Beka Lamb
- Author: Zee Edgell
- Language: English
- Genre: Historical, Young adult novel
- Publisher: Heinemann (Caribbean Writers Series)
- Publication date: 1982
- Publication place: Belize
- Media type: Print
- Pages: 172 pp (paperback)
- ISBN: 978-0-435-98844-9
- Followed by: In Times Like These

= Beka Lamb =

1982 novel by Zee Edgell

Beka Lamb is the debut novel from Belizean writer Zee Edgell, published in 1982 as part of the Heinemann Caribbean Writers Series. It won the Fawcett Society Book Prize in 1982 and was one of the first novels from Belize to gain international recognition. In 2022, it was included on the "Big Jubilee Read" list of 70 books by Commonwealth authors, selected to celebrate the Platinum Jubilee of Elizabeth II.

== Plot ==
The book deals with social insecurity, racial prejudice and the rule of the conservative church in a small town. The book's protagonist, Beka Lamb, is a 14-year-old Belizean girl. Beka's best friend, Toycie Qualo, is 17, and in her last year of school gets herself expelled when she becomes pregnant by her boyfriend Emilio Villanueva. Toycie dies after a miscarriage and a short space of time in the local asylum nicknamed "Sea Breeze Hotel". Through flashbacks, points on politics and independence are strongly brought out, since the political struggles for independence in Belize at that time also mirrors Beka's own need for self-rule and her developing maturity. Beka's father (Bill Lamb) cuts down Beka's favorite tree (a bougainvillea) as a sign that the wild ways Beka had picked up must stop at once when she finally tells him that she has failed her exam. Her mother (Lilla Lamb) buys her a special book and pen in which she is told to write any lies or stories that she is tempted to tell, in an effort to curb her tale-telling habit. By the end of the book, Beka has transformed from "a flat-rate Belize creole" to a girl with "high mind", since her troubles have forced her to learn the value of money, education, unity within the community and most of all, some manners and respect.
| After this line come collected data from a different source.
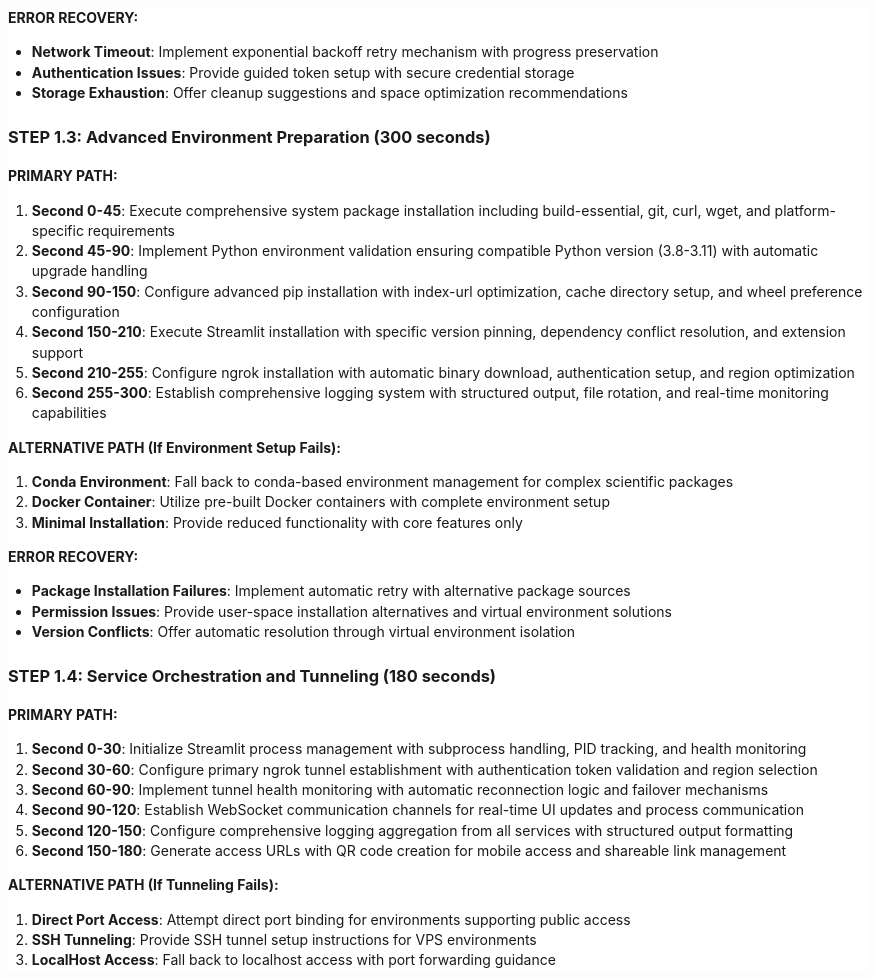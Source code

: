 **ERROR RECOVERY:**
- **Network Timeout**: Implement exponential backoff retry mechanism with progress preservation
- **Authentication Issues**: Provide guided token setup with secure credential storage
- **Storage Exhaustion**: Offer cleanup suggestions and space optimization recommendations

### **STEP 1.3: Advanced Environment Preparation (300 seconds)**

**PRIMARY PATH:**
1. **Second 0-45**: Execute comprehensive system package installation including build-essential, git, curl, wget, and platform-specific requirements
2. **Second 45-90**: Implement Python environment validation ensuring compatible Python version (3.8-3.11) with automatic upgrade handling
3. **Second 90-150**: Configure advanced pip installation with index-url optimization, cache directory setup, and wheel preference configuration
4. **Second 150-210**: Execute Streamlit installation with specific version pinning, dependency conflict resolution, and extension support
5. **Second 210-255**: Configure ngrok installation with automatic binary download, authentication setup, and region optimization
6. **Second 255-300**: Establish comprehensive logging system with structured output, file rotation, and real-time monitoring capabilities

**ALTERNATIVE PATH (If Environment Setup Fails):**
1. **Conda Environment**: Fall back to conda-based environment management for complex scientific packages
2. **Docker Container**: Utilize pre-built Docker containers with complete environment setup
3. **Minimal Installation**: Provide reduced functionality with core features only

**ERROR RECOVERY:**
- **Package Installation Failures**: Implement automatic retry with alternative package sources
- **Permission Issues**: Provide user-space installation alternatives and virtual environment solutions
- **Version Conflicts**: Offer automatic resolution through virtual environment isolation

### **STEP 1.4: Service Orchestration and Tunneling (180 seconds)**

**PRIMARY PATH:**
1. **Second 0-30**: Initialize Streamlit process management with subprocess handling, PID tracking, and health monitoring
2. **Second 30-60**: Configure primary ngrok tunnel establishment with authentication token validation and region selection
3. **Second 60-90**: Implement tunnel health monitoring with automatic reconnection logic and failover mechanisms
4. **Second 90-120**: Establish WebSocket communication channels for real-time UI updates and process communication
5. **Second 120-150**: Configure comprehensive logging aggregation from all services with structured output formatting
6. **Second 150-180**: Generate access URLs with QR code creation for mobile access and shareable link management

**ALTERNATIVE PATH (If Tunneling Fails):**
1. **Direct Port Access**: Attempt direct port binding for environments supporting public access
2. **SSH Tunneling**: Provide SSH tunnel setup instructions for VPS environments
3. **LocalHost Access**: Fall back to localhost access with port forwarding guidance
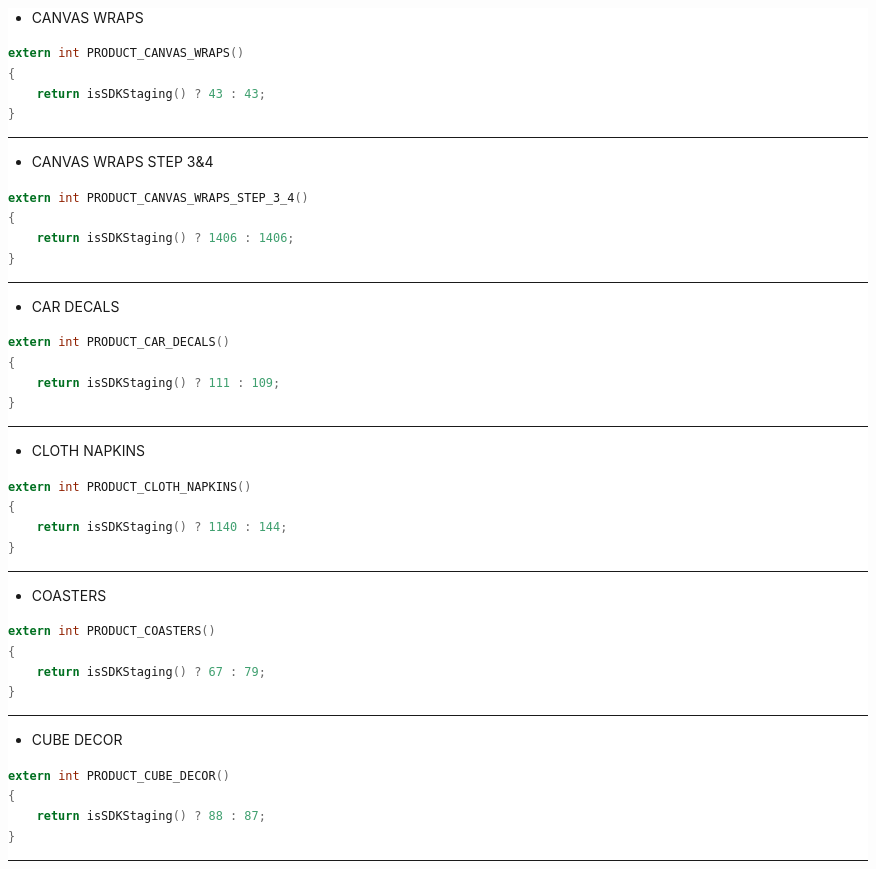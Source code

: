 
- CANVAS WRAPS

```Objective-C
extern int PRODUCT_CANVAS_WRAPS()
{
    return isSDKStaging() ? 43 : 43;
}
```

---

- CANVAS WRAPS STEP 3&4

```Objective-C
extern int PRODUCT_CANVAS_WRAPS_STEP_3_4()
{
    return isSDKStaging() ? 1406 : 1406;
}
```

---

- CAR DECALS

```Objective-C
extern int PRODUCT_CAR_DECALS()
{
    return isSDKStaging() ? 111 : 109;
}
```

---

- CLOTH NAPKINS

```Objective-C
extern int PRODUCT_CLOTH_NAPKINS()
{
    return isSDKStaging() ? 1140 : 144;
}
```

---

- COASTERS

```Objective-C
extern int PRODUCT_COASTERS()
{
    return isSDKStaging() ? 67 : 79;
}
```

---

- CUBE DECOR

```Objective-C
extern int PRODUCT_CUBE_DECOR()
{
    return isSDKStaging() ? 88 : 87;
}
```

---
The novel consists of 26 chapters each building up on a certain plot or problem.

== Themes ==
Political theme. One theme prevalent in this novel is the political state of Belize, the movement from British rule is important to this story. The struggle to pull away is very emphasized in the life of Beka, Beka and her family all face social and political obstacles. The struggle of Toycies family to support her education is a result of the poverty in Belize. The struggle of being a woman in Belize is a result of the social struggles that the society has set on them. The text also emphasizes the process of womanhood in a colonial country. Beka Lamb is a story that focuses on the process of womanhood and the development from Childhood to young adulthood. The combinations of colonial expectations, family expectations and educational expectations are all struggles that a young creole girl would face during this time.